-- Material for this exercise follows --

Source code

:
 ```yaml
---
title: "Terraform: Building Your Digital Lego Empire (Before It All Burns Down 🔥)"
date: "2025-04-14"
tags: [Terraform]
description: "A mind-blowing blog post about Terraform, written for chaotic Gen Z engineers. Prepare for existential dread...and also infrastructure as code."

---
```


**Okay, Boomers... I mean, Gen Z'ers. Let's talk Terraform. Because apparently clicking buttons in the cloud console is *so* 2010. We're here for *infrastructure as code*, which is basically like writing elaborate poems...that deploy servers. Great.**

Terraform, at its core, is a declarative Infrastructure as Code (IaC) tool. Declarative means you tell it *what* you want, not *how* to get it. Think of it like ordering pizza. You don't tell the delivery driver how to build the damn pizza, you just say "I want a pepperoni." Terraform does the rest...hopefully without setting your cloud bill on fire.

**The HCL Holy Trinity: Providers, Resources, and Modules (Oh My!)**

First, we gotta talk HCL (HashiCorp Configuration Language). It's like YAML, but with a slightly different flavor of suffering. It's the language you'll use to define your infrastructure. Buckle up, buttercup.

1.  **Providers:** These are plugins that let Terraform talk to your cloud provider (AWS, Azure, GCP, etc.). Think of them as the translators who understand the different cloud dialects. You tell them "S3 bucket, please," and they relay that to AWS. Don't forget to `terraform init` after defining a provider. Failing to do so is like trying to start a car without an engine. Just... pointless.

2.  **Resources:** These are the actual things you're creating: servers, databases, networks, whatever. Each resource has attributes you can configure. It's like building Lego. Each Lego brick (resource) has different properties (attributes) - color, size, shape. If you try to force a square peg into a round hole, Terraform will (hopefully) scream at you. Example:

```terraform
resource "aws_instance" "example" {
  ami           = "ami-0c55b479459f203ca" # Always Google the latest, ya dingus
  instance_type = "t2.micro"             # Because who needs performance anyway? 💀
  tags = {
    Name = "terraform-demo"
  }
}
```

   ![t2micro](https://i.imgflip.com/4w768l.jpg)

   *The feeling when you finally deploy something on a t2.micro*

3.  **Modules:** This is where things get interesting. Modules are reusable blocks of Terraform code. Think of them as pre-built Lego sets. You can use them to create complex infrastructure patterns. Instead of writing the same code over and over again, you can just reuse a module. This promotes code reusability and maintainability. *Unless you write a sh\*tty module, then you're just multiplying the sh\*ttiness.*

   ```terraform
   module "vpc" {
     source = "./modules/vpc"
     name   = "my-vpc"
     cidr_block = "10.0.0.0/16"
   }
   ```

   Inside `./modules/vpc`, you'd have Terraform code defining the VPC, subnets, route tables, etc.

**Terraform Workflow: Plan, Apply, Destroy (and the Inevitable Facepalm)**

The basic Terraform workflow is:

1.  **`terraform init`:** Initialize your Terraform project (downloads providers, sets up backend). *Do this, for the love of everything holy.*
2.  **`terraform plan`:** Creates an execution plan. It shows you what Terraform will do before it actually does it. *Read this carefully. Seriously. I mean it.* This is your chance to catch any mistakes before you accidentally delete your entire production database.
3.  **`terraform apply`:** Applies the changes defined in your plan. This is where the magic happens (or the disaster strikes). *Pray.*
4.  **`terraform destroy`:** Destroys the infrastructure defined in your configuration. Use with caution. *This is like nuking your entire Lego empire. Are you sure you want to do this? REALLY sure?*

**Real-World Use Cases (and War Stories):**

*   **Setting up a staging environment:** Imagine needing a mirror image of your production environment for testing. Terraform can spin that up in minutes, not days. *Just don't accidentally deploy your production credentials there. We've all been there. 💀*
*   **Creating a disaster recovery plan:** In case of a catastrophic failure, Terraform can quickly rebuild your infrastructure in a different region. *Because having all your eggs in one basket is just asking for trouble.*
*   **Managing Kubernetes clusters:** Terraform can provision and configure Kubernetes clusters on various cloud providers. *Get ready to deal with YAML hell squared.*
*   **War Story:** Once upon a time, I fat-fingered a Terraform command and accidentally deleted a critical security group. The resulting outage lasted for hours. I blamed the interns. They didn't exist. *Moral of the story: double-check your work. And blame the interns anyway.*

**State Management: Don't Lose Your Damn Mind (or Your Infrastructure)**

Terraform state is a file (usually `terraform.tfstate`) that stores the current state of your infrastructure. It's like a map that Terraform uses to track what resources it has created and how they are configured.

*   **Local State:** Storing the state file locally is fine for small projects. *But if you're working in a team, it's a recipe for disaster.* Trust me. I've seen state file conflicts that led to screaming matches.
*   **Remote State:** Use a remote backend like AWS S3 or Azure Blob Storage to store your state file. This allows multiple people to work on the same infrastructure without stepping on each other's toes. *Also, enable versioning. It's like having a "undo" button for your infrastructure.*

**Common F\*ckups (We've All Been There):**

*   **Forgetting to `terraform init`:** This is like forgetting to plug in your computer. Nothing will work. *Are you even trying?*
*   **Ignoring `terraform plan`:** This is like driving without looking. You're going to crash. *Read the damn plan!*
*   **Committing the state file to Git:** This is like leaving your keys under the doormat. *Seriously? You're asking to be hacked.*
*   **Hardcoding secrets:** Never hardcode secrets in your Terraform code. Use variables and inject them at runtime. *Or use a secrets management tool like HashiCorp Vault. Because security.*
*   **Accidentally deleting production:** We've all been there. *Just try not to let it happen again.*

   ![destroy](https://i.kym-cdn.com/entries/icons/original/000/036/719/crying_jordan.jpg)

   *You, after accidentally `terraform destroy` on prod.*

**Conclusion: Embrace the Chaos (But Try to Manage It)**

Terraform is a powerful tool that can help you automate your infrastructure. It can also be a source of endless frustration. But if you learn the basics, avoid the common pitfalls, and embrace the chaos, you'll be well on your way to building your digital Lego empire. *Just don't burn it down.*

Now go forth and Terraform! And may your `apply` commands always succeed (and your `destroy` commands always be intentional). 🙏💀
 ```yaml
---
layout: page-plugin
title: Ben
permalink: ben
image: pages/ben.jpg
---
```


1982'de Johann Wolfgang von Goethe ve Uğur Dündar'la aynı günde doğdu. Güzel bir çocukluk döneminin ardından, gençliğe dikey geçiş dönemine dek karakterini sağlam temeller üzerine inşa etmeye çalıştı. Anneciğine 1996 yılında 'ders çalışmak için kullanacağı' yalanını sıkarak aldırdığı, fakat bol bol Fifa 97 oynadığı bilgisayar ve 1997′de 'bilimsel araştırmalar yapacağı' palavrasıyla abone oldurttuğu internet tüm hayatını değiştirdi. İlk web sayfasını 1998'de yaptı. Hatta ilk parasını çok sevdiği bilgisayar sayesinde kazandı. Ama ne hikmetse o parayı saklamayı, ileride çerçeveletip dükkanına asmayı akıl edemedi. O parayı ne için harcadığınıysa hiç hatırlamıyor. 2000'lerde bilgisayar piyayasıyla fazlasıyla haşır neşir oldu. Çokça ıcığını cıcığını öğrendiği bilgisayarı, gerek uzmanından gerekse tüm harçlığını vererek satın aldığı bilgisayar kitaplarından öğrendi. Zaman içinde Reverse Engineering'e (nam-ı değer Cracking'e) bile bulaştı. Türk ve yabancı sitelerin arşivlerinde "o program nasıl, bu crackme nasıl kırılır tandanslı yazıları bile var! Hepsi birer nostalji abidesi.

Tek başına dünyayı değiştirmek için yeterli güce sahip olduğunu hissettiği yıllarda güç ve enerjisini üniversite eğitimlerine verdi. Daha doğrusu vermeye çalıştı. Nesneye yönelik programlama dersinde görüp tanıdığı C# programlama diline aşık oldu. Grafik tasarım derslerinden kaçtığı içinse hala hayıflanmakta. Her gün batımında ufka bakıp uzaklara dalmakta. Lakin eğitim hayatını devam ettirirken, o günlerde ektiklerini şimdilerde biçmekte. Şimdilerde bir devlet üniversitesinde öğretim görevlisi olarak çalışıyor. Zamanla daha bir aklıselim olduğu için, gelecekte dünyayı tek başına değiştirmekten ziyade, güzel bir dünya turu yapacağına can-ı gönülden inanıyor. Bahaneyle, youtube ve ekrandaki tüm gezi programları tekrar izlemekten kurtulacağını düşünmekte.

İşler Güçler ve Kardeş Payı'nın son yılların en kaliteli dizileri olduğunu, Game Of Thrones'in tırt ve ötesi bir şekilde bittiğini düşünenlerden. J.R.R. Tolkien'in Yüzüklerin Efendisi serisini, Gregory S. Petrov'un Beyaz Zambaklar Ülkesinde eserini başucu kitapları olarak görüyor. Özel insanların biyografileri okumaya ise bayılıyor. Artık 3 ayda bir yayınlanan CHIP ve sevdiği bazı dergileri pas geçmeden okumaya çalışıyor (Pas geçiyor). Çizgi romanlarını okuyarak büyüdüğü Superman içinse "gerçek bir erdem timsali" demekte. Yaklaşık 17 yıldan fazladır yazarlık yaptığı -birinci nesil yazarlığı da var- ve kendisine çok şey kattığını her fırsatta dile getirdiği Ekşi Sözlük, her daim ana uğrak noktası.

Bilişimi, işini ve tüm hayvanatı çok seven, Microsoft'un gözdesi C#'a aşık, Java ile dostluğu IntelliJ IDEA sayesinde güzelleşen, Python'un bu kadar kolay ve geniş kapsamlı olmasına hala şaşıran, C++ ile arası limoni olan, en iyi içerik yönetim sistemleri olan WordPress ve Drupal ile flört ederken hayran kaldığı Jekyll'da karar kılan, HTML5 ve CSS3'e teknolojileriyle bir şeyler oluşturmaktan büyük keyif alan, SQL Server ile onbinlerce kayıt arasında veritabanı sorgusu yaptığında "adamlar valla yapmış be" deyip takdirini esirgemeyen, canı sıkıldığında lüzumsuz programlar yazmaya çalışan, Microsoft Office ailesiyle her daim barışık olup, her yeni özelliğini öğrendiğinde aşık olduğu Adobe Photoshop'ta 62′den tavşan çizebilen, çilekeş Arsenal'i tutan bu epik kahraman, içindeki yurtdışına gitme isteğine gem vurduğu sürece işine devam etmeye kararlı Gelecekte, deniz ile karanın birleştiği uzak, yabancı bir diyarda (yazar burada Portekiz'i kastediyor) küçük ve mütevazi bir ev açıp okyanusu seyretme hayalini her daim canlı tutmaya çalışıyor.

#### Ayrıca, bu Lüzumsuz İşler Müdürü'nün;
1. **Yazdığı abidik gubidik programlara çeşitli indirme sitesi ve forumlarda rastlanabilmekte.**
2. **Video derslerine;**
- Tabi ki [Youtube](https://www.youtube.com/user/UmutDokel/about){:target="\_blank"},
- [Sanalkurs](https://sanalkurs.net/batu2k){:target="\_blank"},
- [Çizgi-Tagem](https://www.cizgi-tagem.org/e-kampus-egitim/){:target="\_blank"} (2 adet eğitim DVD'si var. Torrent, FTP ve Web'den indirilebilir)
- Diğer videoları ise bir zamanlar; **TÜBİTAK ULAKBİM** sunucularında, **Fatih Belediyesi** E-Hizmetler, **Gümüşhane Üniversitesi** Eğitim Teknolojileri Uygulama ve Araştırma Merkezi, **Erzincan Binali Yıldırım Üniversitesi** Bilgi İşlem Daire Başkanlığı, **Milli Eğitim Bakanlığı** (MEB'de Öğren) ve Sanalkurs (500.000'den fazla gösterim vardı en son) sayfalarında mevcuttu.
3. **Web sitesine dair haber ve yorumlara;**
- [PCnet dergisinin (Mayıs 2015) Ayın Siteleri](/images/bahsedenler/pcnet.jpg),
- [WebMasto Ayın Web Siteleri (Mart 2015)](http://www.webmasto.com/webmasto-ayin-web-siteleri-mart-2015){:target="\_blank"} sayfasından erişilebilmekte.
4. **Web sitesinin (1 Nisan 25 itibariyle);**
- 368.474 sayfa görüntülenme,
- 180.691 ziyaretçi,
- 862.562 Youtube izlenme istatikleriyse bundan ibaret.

-- Material for this exercise concluded --

§ Your goal
Check each line of the records above for the string "title", and report every line that has it.

§ Solution to this problem
title: "Terraform: Building Your Digital Lego Empire (Before It All Burns Down 🔥)"
title: Ben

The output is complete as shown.